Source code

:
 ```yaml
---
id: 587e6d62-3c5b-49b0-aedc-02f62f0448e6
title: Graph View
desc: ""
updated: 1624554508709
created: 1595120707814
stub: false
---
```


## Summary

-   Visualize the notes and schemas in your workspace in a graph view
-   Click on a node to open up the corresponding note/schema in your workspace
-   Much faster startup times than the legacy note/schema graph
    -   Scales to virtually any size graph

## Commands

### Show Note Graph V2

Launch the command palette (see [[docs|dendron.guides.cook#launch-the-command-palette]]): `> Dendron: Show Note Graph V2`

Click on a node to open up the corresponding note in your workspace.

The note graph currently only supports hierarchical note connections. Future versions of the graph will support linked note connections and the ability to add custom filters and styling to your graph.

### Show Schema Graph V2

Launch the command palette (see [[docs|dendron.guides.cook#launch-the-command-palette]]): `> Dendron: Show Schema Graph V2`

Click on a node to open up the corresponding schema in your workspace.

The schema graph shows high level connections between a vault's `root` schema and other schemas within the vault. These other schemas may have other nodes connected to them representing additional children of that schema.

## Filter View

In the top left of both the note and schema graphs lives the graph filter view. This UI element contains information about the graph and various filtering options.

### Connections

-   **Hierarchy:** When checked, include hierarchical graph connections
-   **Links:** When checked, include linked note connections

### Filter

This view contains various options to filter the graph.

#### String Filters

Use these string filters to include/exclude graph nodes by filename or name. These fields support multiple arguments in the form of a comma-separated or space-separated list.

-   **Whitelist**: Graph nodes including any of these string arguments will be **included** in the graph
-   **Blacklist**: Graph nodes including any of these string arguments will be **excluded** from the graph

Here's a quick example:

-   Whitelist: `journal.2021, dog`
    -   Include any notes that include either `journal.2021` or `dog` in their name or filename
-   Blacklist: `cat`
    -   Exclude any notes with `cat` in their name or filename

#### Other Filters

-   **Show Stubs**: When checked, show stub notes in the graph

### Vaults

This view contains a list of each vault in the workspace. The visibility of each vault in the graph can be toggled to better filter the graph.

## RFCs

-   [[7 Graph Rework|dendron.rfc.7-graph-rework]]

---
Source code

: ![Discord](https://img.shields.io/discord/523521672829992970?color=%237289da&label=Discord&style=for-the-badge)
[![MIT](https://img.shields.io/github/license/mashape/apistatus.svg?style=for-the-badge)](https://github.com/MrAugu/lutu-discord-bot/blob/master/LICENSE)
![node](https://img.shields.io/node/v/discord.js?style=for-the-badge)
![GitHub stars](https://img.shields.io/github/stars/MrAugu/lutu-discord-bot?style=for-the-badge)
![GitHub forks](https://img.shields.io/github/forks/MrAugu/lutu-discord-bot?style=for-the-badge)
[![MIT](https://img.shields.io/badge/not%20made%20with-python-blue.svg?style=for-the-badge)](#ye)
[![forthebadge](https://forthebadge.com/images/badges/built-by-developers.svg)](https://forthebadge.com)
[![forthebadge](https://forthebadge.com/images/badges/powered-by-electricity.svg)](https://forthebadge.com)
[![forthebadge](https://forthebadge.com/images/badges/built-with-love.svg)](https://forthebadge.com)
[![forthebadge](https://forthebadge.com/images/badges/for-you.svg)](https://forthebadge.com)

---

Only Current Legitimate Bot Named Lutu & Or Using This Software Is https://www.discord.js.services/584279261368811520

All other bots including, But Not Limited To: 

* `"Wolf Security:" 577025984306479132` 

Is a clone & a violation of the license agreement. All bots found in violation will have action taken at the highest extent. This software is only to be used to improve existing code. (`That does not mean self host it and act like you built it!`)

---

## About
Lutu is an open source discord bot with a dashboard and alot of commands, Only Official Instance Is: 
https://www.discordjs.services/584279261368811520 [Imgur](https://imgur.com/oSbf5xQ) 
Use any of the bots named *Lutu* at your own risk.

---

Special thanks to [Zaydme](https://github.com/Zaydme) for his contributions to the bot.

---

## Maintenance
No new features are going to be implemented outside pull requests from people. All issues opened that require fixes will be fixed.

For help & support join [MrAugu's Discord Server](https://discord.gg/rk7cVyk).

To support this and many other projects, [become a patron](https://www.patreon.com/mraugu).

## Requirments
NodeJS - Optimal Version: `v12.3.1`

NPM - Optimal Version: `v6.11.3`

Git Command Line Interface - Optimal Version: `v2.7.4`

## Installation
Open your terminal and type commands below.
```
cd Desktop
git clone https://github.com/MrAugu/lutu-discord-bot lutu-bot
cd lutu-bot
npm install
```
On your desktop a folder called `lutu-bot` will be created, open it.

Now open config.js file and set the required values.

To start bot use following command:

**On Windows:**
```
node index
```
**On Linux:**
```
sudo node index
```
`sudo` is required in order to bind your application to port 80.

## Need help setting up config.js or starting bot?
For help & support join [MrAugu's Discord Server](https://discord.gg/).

▶ TASK ITEM: Provide the count, and nothing else, of lines in the data above where the word "from" occurs.

▶ RESULT: 2